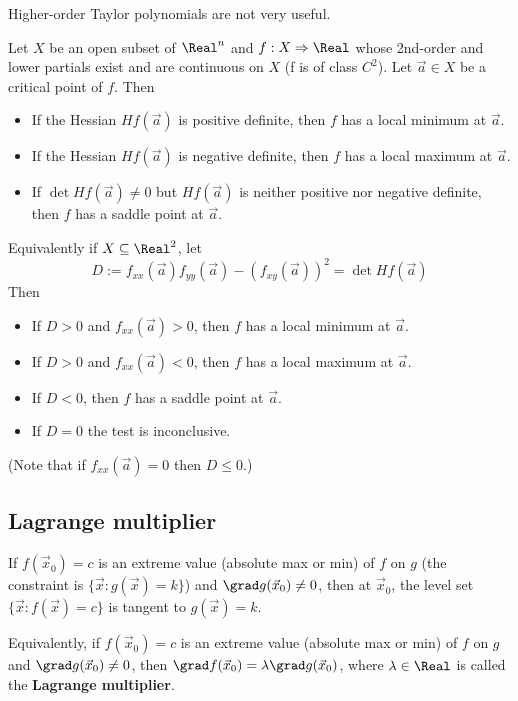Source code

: Higher-order Taylor polynomials are not very useful.

\begin{theorem}
  Let $X$ be an open subset of $\Real^n$ and $f : X \Rightarrow \Real$ whose 2nd-order and lower partials exist and are continuous on $X$ (f is of class $C^2$). Let $\vec{a} \in X$ be a critical point of $f$. Then
  \begin{itemize}
    \item If the Hessian $Hf(\vec{a})$ is positive definite, then $f$ has a local minimum at $\vec{a}$.
    \item If the Hessian $Hf(\vec{a})$ is negative definite, then $f$ has a local maximum at $\vec{a}$.
    \item If $\det Hf(\vec{a}) \neq 0$ but $Hf(\vec{a})$ is neither positive nor negative definite, then $f$ has a saddle point at $\vec{a}$.
  \end{itemize}

  Equivalently if $X \subseteq \Real^2$, let
  \[
    D := f_{xx}(\vec{a}) f_{yy}(\vec{a}) - \left(f_{xy}(\vec{a})\right)^2 = \det Hf(\vec{a})
  \]
  Then
  \begin{itemize}
    \item If $D > 0$ and $f_{xx}(\vec{a}) > 0$, then $f$ has a local minimum at $\vec{a}$.
    \item If $D > 0$ and $f_{xx}(\vec{a}) < 0$, then $f$ has a local maximum at $\vec{a}$.
    \item If $D < 0$, then $f$ has a saddle point at $\vec{a}$.
    \item If $D = 0$ the test is inconclusive.
  \end{itemize}

  (Note that if $f_{xx}(\vec{a}) = 0$ then $D \leq 0$.)
\end{theorem}

\subsection{Lagrange multiplier}

\begin{theorem}
  If $f(\vec{x}_0) = c$ is an extreme value (absolute max or min) of $f$ on $g$ (the constraint is $\{ \vec{x} : g(\vec{x}) = k \}$) and $\grad g(\vec{x}_0) \neq 0$, then at $\vec{x}_0$, the level set $\{ \vec{x} : f(\vec{x}) = c \}$ is tangent to $g(\vec{x}) = k$.

  Equivalently, if $f(\vec{x}_0) = c$ is an extreme value (absolute max or min) of $f$ on $g$ and $\grad g(\vec{x}_0) \neq 0$, then $\grad f(\vec{x}_0) = \lambda \grad g(\vec{x}_0)$, where $\lambda \in \Real$ is called the \textbf{Lagrange multiplier}.
\end{theorem}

## Problem to work on
Look at each line above and note whether it holds the word "definite". Report how many do, as the number only.

## Reply
3